(Activity)
As the lines appear below, please set them down exactly, starting at the first and finishing with the one containing "and decreased in the last one.".

(Data under study)
....
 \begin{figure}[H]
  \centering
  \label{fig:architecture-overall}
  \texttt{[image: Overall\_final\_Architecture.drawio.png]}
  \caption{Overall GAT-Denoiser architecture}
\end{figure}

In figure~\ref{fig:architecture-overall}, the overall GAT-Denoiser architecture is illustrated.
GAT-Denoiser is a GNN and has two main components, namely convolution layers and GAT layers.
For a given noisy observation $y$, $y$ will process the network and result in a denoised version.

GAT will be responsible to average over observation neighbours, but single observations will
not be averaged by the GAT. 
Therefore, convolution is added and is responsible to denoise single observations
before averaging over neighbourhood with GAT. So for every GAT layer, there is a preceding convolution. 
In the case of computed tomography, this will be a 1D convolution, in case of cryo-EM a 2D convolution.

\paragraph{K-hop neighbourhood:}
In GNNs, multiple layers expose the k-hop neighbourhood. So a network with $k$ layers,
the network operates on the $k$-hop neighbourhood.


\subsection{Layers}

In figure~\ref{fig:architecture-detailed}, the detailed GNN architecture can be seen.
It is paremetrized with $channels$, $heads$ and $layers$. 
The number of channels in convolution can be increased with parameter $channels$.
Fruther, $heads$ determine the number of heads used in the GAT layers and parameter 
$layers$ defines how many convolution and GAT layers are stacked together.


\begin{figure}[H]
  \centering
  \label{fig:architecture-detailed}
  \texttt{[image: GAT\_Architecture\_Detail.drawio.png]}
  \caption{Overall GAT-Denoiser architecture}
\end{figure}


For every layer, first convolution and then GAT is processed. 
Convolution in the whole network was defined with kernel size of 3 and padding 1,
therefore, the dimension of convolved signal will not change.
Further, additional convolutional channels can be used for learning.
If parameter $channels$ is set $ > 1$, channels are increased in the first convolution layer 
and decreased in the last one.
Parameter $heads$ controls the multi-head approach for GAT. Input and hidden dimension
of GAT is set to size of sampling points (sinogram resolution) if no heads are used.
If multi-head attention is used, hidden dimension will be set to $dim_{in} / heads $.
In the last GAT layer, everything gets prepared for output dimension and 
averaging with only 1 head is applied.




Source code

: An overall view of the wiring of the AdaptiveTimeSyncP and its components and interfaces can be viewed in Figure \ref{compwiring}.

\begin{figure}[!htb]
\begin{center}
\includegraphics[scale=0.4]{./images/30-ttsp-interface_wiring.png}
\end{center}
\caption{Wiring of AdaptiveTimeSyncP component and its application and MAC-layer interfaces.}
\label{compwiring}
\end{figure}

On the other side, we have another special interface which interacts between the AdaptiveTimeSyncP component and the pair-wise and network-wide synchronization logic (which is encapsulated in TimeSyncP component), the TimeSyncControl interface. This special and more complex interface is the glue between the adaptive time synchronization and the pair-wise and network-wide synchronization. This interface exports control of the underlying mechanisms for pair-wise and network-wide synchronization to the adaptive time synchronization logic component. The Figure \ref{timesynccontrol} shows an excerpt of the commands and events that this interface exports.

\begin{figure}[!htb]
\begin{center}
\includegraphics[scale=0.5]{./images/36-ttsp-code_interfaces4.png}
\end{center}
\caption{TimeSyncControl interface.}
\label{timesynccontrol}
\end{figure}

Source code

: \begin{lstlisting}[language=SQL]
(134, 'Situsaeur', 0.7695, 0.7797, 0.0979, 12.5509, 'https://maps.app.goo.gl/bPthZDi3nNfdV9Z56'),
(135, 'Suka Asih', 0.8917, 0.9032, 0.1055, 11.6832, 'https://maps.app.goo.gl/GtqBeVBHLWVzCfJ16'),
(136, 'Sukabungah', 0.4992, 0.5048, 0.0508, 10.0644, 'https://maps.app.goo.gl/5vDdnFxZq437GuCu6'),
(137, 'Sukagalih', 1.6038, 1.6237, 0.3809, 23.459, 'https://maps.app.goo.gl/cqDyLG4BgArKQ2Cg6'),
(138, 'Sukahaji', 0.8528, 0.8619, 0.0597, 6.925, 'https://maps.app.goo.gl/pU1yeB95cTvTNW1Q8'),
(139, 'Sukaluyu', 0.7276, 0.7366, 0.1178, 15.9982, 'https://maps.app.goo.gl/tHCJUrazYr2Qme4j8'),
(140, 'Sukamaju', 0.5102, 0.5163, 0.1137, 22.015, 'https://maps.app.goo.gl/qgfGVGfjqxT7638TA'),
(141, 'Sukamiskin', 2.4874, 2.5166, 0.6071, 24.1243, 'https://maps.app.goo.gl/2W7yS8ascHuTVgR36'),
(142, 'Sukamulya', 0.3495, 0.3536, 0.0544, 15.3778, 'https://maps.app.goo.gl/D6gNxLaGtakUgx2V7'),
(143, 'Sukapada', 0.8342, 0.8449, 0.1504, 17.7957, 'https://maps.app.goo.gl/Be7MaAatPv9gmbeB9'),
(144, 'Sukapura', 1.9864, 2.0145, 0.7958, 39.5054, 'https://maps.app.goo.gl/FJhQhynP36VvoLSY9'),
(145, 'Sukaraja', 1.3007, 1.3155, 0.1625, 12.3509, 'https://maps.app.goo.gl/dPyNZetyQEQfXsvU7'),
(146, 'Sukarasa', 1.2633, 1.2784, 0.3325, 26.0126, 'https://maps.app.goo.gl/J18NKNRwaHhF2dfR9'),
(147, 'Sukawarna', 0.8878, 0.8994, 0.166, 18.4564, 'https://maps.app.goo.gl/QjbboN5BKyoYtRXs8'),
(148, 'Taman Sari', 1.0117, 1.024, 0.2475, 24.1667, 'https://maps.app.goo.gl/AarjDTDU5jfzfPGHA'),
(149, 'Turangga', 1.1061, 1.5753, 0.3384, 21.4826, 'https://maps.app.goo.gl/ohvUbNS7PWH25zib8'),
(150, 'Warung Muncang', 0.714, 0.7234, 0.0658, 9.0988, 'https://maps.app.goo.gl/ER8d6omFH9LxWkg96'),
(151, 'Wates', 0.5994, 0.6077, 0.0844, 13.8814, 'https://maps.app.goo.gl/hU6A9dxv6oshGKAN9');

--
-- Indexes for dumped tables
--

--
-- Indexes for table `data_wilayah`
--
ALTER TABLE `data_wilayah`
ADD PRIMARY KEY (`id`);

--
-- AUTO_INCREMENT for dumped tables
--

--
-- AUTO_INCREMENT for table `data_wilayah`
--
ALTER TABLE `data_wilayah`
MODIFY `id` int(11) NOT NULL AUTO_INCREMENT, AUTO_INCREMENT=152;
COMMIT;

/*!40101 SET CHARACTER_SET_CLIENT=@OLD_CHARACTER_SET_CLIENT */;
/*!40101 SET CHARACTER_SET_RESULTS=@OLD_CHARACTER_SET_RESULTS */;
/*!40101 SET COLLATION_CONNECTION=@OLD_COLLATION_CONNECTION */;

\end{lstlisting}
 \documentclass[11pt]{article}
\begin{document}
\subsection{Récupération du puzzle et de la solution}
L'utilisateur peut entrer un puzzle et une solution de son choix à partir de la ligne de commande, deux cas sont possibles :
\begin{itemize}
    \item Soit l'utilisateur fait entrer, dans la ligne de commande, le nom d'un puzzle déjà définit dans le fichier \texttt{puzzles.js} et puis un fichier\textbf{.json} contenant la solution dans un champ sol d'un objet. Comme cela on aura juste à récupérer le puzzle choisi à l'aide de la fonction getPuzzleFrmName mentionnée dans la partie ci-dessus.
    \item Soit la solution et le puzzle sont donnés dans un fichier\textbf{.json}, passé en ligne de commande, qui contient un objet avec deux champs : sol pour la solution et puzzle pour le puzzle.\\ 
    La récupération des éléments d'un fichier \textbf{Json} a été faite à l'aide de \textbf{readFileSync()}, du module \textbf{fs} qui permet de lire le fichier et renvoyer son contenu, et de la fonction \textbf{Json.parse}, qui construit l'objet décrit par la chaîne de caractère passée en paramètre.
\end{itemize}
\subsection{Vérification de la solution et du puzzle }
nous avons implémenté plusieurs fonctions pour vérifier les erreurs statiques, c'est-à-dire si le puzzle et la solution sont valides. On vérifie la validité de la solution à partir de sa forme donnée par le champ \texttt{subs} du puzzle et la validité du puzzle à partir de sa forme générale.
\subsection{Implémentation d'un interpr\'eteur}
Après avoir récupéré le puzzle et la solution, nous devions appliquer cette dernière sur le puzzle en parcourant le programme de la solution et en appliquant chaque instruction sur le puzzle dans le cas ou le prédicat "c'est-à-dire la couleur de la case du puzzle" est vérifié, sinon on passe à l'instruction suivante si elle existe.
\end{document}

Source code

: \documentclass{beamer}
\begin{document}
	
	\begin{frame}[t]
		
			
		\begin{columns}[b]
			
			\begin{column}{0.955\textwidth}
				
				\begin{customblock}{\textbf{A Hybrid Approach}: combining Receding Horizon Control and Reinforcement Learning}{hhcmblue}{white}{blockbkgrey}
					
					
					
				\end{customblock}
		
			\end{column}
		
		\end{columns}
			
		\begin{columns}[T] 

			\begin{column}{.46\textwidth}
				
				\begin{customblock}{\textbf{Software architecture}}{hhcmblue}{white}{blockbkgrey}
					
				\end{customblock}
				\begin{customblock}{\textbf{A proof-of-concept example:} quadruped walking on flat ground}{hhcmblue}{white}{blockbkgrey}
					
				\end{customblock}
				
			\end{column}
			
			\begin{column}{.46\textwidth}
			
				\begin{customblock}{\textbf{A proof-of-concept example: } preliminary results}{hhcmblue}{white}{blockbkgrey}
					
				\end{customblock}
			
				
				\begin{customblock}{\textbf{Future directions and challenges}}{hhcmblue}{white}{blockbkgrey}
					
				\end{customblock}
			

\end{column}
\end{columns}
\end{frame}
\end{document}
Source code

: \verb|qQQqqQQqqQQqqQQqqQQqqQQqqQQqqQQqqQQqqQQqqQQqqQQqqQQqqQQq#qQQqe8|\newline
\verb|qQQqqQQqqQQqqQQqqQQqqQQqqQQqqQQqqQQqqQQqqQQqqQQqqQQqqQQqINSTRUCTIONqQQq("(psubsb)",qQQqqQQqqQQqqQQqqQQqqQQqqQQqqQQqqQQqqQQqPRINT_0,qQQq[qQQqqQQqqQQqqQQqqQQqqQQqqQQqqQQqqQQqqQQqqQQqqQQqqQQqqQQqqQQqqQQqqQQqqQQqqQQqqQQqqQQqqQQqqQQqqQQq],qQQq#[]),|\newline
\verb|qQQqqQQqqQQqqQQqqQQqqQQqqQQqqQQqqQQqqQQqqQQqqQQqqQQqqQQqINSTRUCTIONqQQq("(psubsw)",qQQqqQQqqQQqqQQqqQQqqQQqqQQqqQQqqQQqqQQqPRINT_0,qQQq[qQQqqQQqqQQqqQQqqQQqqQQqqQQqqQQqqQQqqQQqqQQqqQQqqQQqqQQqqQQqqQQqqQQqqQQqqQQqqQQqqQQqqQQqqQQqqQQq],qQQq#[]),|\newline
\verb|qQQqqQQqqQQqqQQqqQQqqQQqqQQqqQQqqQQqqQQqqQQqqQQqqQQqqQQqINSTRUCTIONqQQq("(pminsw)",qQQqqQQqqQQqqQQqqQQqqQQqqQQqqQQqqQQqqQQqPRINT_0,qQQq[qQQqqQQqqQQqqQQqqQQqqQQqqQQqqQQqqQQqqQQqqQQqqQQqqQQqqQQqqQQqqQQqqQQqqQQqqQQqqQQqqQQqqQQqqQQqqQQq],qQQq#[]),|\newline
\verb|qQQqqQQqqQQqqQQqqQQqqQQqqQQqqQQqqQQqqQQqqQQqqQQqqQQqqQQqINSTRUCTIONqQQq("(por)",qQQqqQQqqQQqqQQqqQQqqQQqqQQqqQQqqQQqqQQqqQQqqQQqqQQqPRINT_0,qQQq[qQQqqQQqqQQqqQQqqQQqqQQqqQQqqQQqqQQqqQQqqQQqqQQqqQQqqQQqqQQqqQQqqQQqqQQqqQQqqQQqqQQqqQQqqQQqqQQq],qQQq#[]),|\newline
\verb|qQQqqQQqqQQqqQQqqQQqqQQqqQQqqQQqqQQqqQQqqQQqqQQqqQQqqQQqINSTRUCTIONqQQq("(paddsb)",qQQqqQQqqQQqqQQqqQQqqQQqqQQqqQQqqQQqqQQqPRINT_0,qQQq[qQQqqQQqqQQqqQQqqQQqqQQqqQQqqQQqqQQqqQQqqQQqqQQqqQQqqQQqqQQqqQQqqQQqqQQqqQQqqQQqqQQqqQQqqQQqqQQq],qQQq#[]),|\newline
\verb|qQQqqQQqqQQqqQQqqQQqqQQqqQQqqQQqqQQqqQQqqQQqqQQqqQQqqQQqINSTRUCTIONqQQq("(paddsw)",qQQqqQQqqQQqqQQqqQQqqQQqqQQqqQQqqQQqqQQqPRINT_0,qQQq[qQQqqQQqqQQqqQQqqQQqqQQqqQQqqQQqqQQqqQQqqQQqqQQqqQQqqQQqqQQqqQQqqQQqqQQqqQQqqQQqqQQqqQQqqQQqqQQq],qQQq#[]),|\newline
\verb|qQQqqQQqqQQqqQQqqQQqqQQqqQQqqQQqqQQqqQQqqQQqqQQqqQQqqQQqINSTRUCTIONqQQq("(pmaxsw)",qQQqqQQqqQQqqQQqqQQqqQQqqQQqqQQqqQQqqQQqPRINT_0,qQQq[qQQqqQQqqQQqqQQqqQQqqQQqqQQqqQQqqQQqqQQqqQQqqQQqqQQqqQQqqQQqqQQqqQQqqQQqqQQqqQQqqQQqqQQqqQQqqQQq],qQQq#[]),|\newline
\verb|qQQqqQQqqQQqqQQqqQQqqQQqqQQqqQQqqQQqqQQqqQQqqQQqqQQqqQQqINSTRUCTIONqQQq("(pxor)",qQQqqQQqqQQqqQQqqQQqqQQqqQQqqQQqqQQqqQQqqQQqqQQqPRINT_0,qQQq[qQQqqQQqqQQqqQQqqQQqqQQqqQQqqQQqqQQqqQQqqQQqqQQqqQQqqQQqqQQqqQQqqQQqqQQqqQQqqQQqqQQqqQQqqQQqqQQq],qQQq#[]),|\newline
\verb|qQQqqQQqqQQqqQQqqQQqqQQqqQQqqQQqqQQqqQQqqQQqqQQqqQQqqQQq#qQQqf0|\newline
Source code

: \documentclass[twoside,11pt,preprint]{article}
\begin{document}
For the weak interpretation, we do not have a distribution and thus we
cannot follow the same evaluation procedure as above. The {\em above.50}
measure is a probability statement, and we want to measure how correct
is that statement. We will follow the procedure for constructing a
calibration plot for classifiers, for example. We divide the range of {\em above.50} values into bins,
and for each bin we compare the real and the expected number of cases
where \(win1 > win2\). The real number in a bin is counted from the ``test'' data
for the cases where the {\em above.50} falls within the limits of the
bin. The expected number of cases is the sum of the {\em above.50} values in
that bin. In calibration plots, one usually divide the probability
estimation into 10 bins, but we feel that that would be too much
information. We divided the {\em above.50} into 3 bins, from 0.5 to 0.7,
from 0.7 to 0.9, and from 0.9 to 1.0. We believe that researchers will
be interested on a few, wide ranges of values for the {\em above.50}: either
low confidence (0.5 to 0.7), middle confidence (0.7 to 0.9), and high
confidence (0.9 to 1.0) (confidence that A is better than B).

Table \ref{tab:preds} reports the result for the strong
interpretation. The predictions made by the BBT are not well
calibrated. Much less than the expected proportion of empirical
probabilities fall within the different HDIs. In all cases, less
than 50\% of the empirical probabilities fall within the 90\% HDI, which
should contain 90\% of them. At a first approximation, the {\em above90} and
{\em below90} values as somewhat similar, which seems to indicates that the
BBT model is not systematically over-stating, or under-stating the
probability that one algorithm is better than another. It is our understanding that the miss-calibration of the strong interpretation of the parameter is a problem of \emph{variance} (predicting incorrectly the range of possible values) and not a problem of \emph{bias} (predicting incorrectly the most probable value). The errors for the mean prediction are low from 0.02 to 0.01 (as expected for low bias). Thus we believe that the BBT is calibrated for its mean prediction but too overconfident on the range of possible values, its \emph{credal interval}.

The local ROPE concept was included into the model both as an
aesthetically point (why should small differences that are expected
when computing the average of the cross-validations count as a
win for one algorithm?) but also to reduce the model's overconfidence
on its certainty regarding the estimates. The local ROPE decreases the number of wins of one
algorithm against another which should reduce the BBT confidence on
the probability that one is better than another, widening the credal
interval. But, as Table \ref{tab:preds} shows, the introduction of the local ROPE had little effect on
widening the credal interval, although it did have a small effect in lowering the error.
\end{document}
....
(Result of this exercise)
 \begin{figure}[H]
  \centering
  \label{fig:architecture-overall}
  \texttt{[image: Overall\_final\_Architecture.drawio.png]}
  \caption{Overall GAT-Denoiser architecture}
\end{figure}

In figure~\ref{fig:architecture-overall}, the overall GAT-Denoiser architecture is illustrated.
GAT-Denoiser is a GNN and has two main components, namely convolution layers and GAT layers.
For a given noisy observation $y$, $y$ will process the network and result in a denoised version.

GAT will be responsible to average over observation neighbours, but single observations will
not be averaged by the GAT. 
Therefore, convolution is added and is responsible to denoise single observations
before averaging over neighbourhood with GAT. So for every GAT layer, there is a preceding convolution. 
In the case of computed tomography, this will be a 1D convolution, in case of cryo-EM a 2D convolution.

\paragraph{K-hop neighbourhood:}
In GNNs, multiple layers expose the k-hop neighbourhood. So a network with $k$ layers,
the network operates on the $k$-hop neighbourhood.


\subsection{Layers}

In figure~\ref{fig:architecture-detailed}, the detailed GNN architecture can be seen.
It is paremetrized with $channels$, $heads$ and $layers$. 
The number of channels in convolution can be increased with parameter $channels$.
Fruther, $heads$ determine the number of heads used in the GAT layers and parameter 
$layers$ defines how many convolution and GAT layers are stacked together.


\begin{figure}[H]
  \centering
  \label{fig:architecture-detailed}
  \texttt{[image: GAT\_Architecture\_Detail.drawio.png]}
  \caption{Overall GAT-Denoiser architecture}
\end{figure}


For every layer, first convolution and then GAT is processed. 
Convolution in the whole network was defined with kernel size of 3 and padding 1,
therefore, the dimension of convolved signal will not change.
Further, additional convolutional channels can be used for learning.
If parameter $channels$ is set $ > 1$, channels are increased in the first convolution layer 
and decreased in the last one.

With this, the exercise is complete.